## [Material to process]
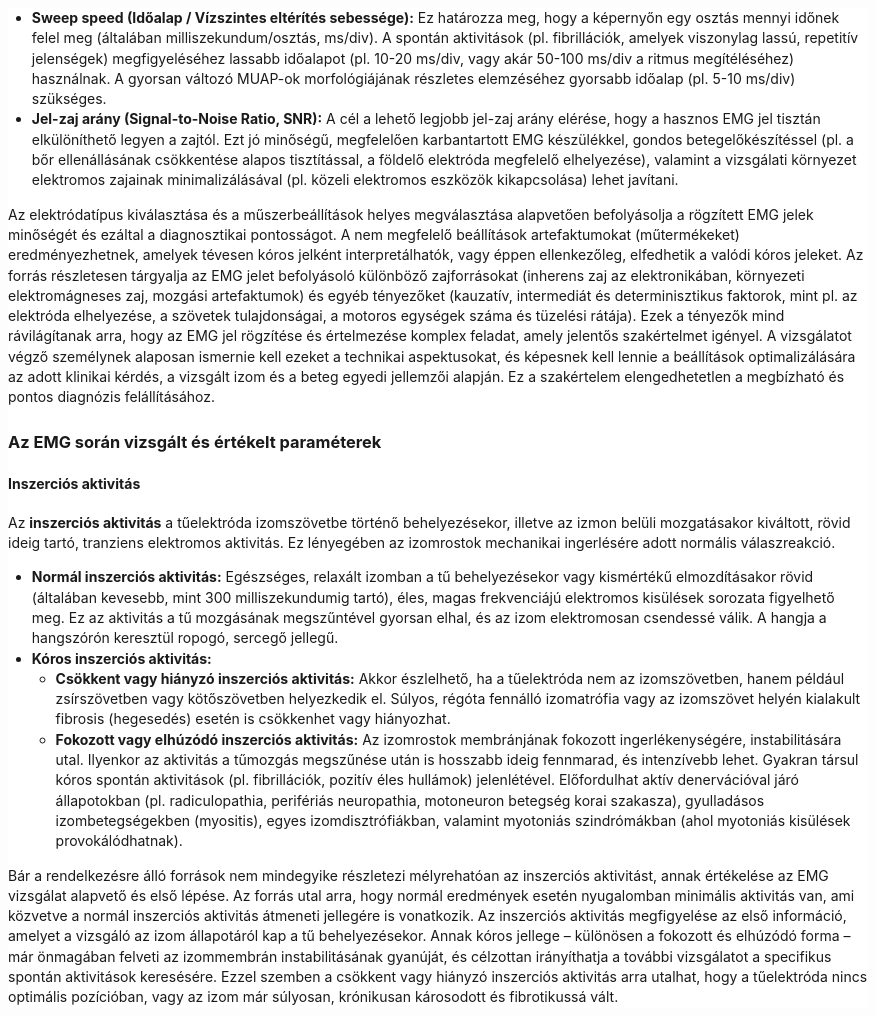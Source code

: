 - **Sweep speed (Időalap / Vízszintes eltérítés sebessége):** Ez határozza meg, hogy a képernyőn egy osztás mennyi időnek felel meg (általában milliszekundum/osztás, ms/div). A spontán aktivitások (pl. fibrillációk, amelyek viszonylag lassú, repetitív jelenségek) megfigyeléséhez lassabb időalapot (pl. 10-20 ms/div, vagy akár 50-100 ms/div a ritmus megítéléséhez) használnak. A gyorsan változó MUAP-ok morfológiájának részletes elemzéséhez gyorsabb időalap (pl. 5-10 ms/div) szükséges.
- **Jel-zaj arány (Signal-to-Noise Ratio, SNR):** A cél a lehető legjobb jel-zaj arány elérése, hogy a hasznos EMG jel tisztán elkülöníthető legyen a zajtól. Ezt jó minőségű, megfelelően karbantartott EMG készülékkel, gondos betegelőkészítéssel (pl. a bőr ellenállásának csökkentése alapos tisztítással, a földelő elektróda megfelelő elhelyezése), valamint a vizsgálati környezet elektromos zajainak minimalizálásával (pl. közeli elektromos eszközök kikapcsolása) lehet javítani.  
    

Az elektródatípus kiválasztása és a műszerbeállítások helyes megválasztása alapvetően befolyásolja a rögzített EMG jelek minőségét és ezáltal a diagnosztikai pontosságot. A nem megfelelő beállítások artefaktumokat (műtermékeket) eredményezhetnek, amelyek tévesen kóros jelként interpretálhatók, vagy éppen ellenkezőleg, elfedhetik a valódi kóros jeleket. Az forrás részletesen tárgyalja az EMG jelet befolyásoló különböző zajforrásokat (inherens zaj az elektronikában, környezeti elektromágneses zaj, mozgási artefaktumok) és egyéb tényezőket (kauzatív, intermediát és determinisztikus faktorok, mint pl. az elektróda elhelyezése, a szövetek tulajdonságai, a motoros egységek száma és tüzelési rátája). Ezek a tényezők mind rávilágítanak arra, hogy az EMG jel rögzítése és értelmezése komplex feladat, amely jelentős szakértelmet igényel. A vizsgálatot végző személynek alaposan ismernie kell ezeket a technikai aspektusokat, és képesnek kell lennie a beállítások optimalizálására az adott klinikai kérdés, a vizsgált izom és a beteg egyedi jellemzői alapján. Ez a szakértelem elengedhetetlen a megbízható és pontos diagnózis felállításához.  

### Az EMG során vizsgált és értékelt paraméterek

#### Inszerciós aktivitás

Az **inszerciós aktivitás** a tűelektróda izomszövetbe történő behelyezésekor, illetve az izmon belüli mozgatásakor kiváltott, rövid ideig tartó, tranziens elektromos aktivitás. Ez lényegében az izomrostok mechanikai ingerlésére adott normális válaszreakció.

- **Normál inszerciós aktivitás:** Egészséges, relaxált izomban a tű behelyezésekor vagy kismértékű elmozdításakor rövid (általában kevesebb, mint 300 milliszekundumig tartó), éles, magas frekvenciájú elektromos kisülések sorozata figyelhető meg. Ez az aktivitás a tű mozgásának megszűntével gyorsan elhal, és az izom elektromosan csendessé válik. A hangja a hangszórón keresztül ropogó, sercegő jellegű.
- **Kóros inszerciós aktivitás:**
    - **Csökkent vagy hiányzó inszerciós aktivitás:** Akkor észlelhető, ha a tűelektróda nem az izomszövetben, hanem például zsírszövetben vagy kötőszövetben helyezkedik el. Súlyos, régóta fennálló izomatrófia vagy az izomszövet helyén kialakult fibrosis (hegesedés) esetén is csökkenhet vagy hiányozhat.
    - **Fokozott vagy elhúzódó inszerciós aktivitás:** Az izomrostok membránjának fokozott ingerlékenységére, instabilitására utal. Ilyenkor az aktivitás a tűmozgás megszűnése után is hosszabb ideig fennmarad, és intenzívebb lehet. Gyakran társul kóros spontán aktivitások (pl. fibrillációk, pozitív éles hullámok) jelenlétével. Előfordulhat aktív denervációval járó állapotokban (pl. radiculopathia, perifériás neuropathia, motoneuron betegség korai szakasza), gyulladásos izombetegségekben (myositis), egyes izomdisztrófiákban, valamint myotoniás szindrómákban (ahol myotoniás kisülések provokálódhatnak).

Bár a rendelkezésre álló források nem mindegyike részletezi mélyrehatóan az inszerciós aktivitást, annak értékelése az EMG vizsgálat alapvető és első lépése. Az forrás utal arra, hogy normál eredmények esetén nyugalomban minimális aktivitás van, ami közvetve a normál inszerciós aktivitás átmeneti jellegére is vonatkozik. Az inszerciós aktivitás megfigyelése az első információ, amelyet a vizsgáló az izom állapotáról kap a tű behelyezésekor. Annak kóros jellege – különösen a fokozott és elhúzódó forma – már önmagában felveti az izommembrán instabilitásának gyanúját, és célzottan irányíthatja a további vizsgálatot a specifikus spontán aktivitások keresésére. Ezzel szemben a csökkent vagy hiányzó inszerciós aktivitás arra utalhat, hogy a tűelektróda nincs optimális pozícióban, vagy az izom már súlyosan, krónikusan károsodott és fibrotikussá vált.  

## [What you should do]
Within the data, how many lines hold the string "lehet"? Answer with the number and nothing more.

## [Answer to the exercise]
2